The import configuration template is a crucial component that describes how the data sources should be annotated in order to be imported in the database. It is written in a very simple YAML syntax and contains two large sections: Meta and Dataset. The Meta section provides general details about the dataset. Who has added it (Maintainer), who are the authors of the dataset, where it was published, the license information, where the data was collected, and other things like that. The Dataset part is the description of the actual data, separated into Experiment, Block, Trial, and Stimuli subsections. Each section contains properties that can be used to describe related parts of the study.

In general, the import template follows the progressive enhancment principle. The level of details in the description can be quite different. You can just added the response times and accuracy and provide an approximate meta-description, but you can also add enough information to precisely reproduce each single trial pixel-by-pixel. The latter, of course, is ideal that we strive for. In reality, however, especially with the past studies, this might be difficult to achieve.

How to start adding data

This is very easy: fork or download the project, make a new folder in data and copy the raw data and the import template (data/import_conf_template.yaml) there. Start filling out the fields in the template (take a look at existing datasets for examples), and, if needed, add the script that would parse the raw data to preprocess it. To check if the configuration file is correct, use read_vs_config() function. Finally, you can test if the data can be loaded even without recreating the full database by setting a global variable debug = 1 and trying to load the data with load_data_neo4j(). If everything works, make a commit to the repository. Skills needed: R, git.

An even easier way: fill the import template with as many details as you can and send it to us (andrey.a.chetverikov@gmail.com). We'll try to add it and ask you for more info if needed. Skills needed: none.

Background

Visual search has a relatively long history and there are gazzilions of experiments done every year. Yet, when Andrey Chetverikov started doing his experiments he was really frustrated because it was quite difficult to find clear answers for seemingly simple questions (e.g., how does the spatial density of distractors interacts with the set size?). On the other hand, other simple questions seem to resurface over and over again as if the data collected before did not exist. We believe that part of the problem is that it is really difficult to find some data collected before you. Even now, when there is a strong movement towards open science, not many people publish their data and it is often pre-processed so that only the authors' hypothesis can be tested. Furthermore, a lack of machine-readable meta-data makes reanalysis of previous data a daunting task.

We have been working on a database and a standard for visual search experiments data. The idea is that the data should allow recreating the stimuli display precisely (and include the variables such as ITI that might affect the results). The final version of the project should allow the researchers to upload their data in a typical format (csv) along with a configuration file so that it will be automatically processed and included in the database.

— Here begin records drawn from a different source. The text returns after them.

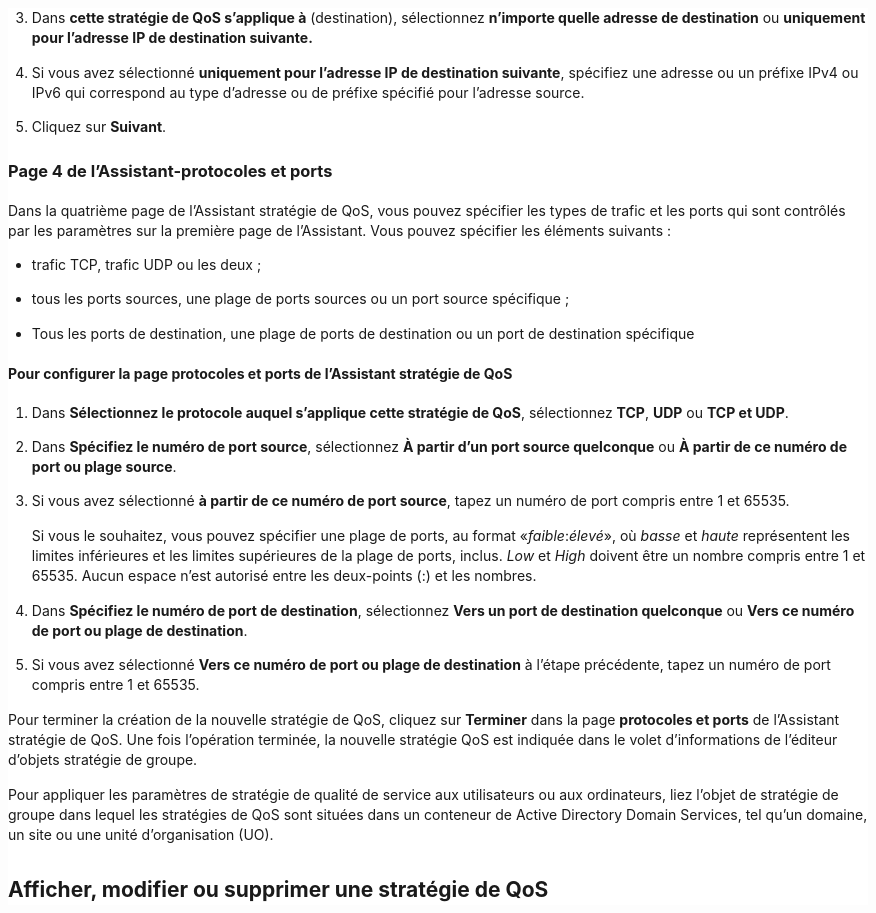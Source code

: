 3. Dans **cette stratégie de QoS s’applique à** (destination), sélectionnez **n’importe quelle adresse de destination** ou **uniquement pour l’adresse IP de destination suivante.**

4. Si vous avez sélectionné **uniquement pour l’adresse IP de destination suivante**, spécifiez une adresse ou un préfixe IPv4 ou IPv6 qui correspond au type d’adresse ou de préfixe spécifié pour l’adresse source.

5.  Cliquez sur **Suivant**.  

### <a name="wizard-page-4---protocols-and-ports"></a>Page 4 de l’Assistant-protocoles et ports

Dans la quatrième page de l’Assistant stratégie de QoS, vous pouvez spécifier les types de trafic et les ports qui sont contrôlés par les paramètres sur la première page de l’Assistant. Vous pouvez spécifier les éléments suivants :  
-   trafic TCP, trafic UDP ou les deux ;  

-   tous les ports sources, une plage de ports sources ou un port source spécifique ;

-   Tous les ports de destination, une plage de ports de destination ou un port de destination spécifique  

#### <a name="to-configure-the-protocols-and-ports-page-of-the-qos-policy-wizard"></a>Pour configurer la page protocoles et ports de l’Assistant stratégie de QoS

1. Dans **Sélectionnez le protocole auquel s’applique cette stratégie de QoS**, sélectionnez **TCP**, **UDP** ou **TCP et UDP**.

2. Dans **Spécifiez le numéro de port source**, sélectionnez **À partir d’un port source quelconque** ou **À partir de ce numéro de port ou plage source**.

3. Si vous avez sélectionné **à partir de ce numéro de port source**, tapez un numéro de port compris entre 1 et 65535.

     Si vous le souhaitez, vous pouvez spécifier une plage de ports, au format «*faible*:*élevé*», où *basse* et *haute* représentent les limites inférieures et les limites supérieures de la plage de ports, inclus. *Low* et *High* doivent être un nombre compris entre 1 et 65535. Aucun espace n’est autorisé entre les deux-points (:) et les nombres.

4. Dans **Spécifiez le numéro de port de destination**, sélectionnez **Vers un port de destination quelconque** ou **Vers ce numéro de port ou plage de destination**.

5. Si vous avez sélectionné **Vers ce numéro de port ou plage de destination** à l’étape précédente, tapez un numéro de port compris entre 1 et 65535.

Pour terminer la création de la nouvelle stratégie de QoS, cliquez sur **Terminer** dans la page **protocoles et ports** de l’Assistant stratégie de QoS. Une fois l’opération terminée, la nouvelle stratégie QoS est indiquée dans le volet d’informations de l’éditeur d’objets stratégie de groupe.  
  
Pour appliquer les paramètres de stratégie de qualité de service aux utilisateurs ou aux ordinateurs, liez l’objet de stratégie de groupe dans lequel les stratégies de QoS sont situées dans un conteneur de Active Directory Domain Services, tel qu’un domaine, un site ou une unité d’organisation (UO).  
  
##  <a name="view-edit-or-delete-a-qos-policy"></a><a name="bkmk_editpolicy"></a>Afficher, modifier ou supprimer une stratégie de QoS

Finally, an online interface (currently, using Shiny: https://achetverikov.shinyapps.io/VisualSearchDB/) should be available to show some of the typical effects known in visual search. It’s a difficult task, but we had some progress so that now the data from our own experiments can be imported along with some of the publicly-available sets.

Installation

For those who wants to run a database on their own machine - installation guide v0.02.

Get your own copy of the project - fork it, clone it, or download it.
Download & install neo4j from https://neo4j.com/. If you haven't used Neo4j before, install the desktop version (the following points assume you use the desktop version).
Start neo4j. Create a database with version 3.5.x. The name of the database doesn't matter. Set the password.

Find out the import path. To do this, go to the database management (click on three dots to the right from the database name at the main screen of Neo4j desktop, then "Manage"), click on the arrow near "Open Folder" and choose import.

Copy the path to this folder to neo4j_import variable in import_data/connect_to_neo4j.R. On MacOS, the path looks something like /Users/UserName/Library/Application Support/com.Neo4j.Relate/Data/dbmss/dbms-13c3f0ca-ba6d-41ef-ae9e-8d56bc11a574/import/.
Install APOC plugin from the plugin tab of the database management screen.
Set username and password for neo4j also in import_data/connect_to_neo4j.R.
Open the project (visual_search_db.Rproj) with RStudio or just set the directory to the main directory of the project.
You may need to install additional packages:

install.packages(c('devtools','yaml', 'data.table','stringr','digest'))
devtools::install_github('nicolewhite/RNeo4j')
devtools::install_github('thomasp85/patchwork')
devtools::install_github('achetverikov/APAstats')

Run source('import_data/parse_config_for_neo4j.R')

Voila! In theory, everything should work now. You can test it by running:

load_data_neo4j('data/chetverikov_kristjansson_2015','import_conf.yaml')
load_data_neo4j('data/chetverikov_campana_kristjansson_2016','exp1_config.yaml')